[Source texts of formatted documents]
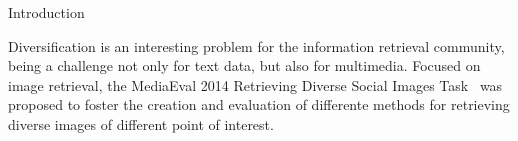 
\begin{section}{Introduction}

Diversification is an interesting problem for the information retrieval community, 
being a challenge not only for text data, but also for multimedia.
Focused on image retrieval, the MediaEval 2014 Retrieving Diverse Social Images Task~\cite{overview14}
was proposed to foster the creation and evaluation of differente methods for retrieving 
diverse images of different point of interest.



\end{section}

### Task objective:
Could you reproduce, exactly as written, the lines running from the one with "Focused on image" to the end of the entries above?

### Result of the exercise:
Focused on image retrieval, the MediaEval 2014 Retrieving Diverse Social Images Task~\cite{overview14}
was proposed to foster the creation and evaluation of differente methods for retrieving 
diverse images of different point of interest.



\end{section}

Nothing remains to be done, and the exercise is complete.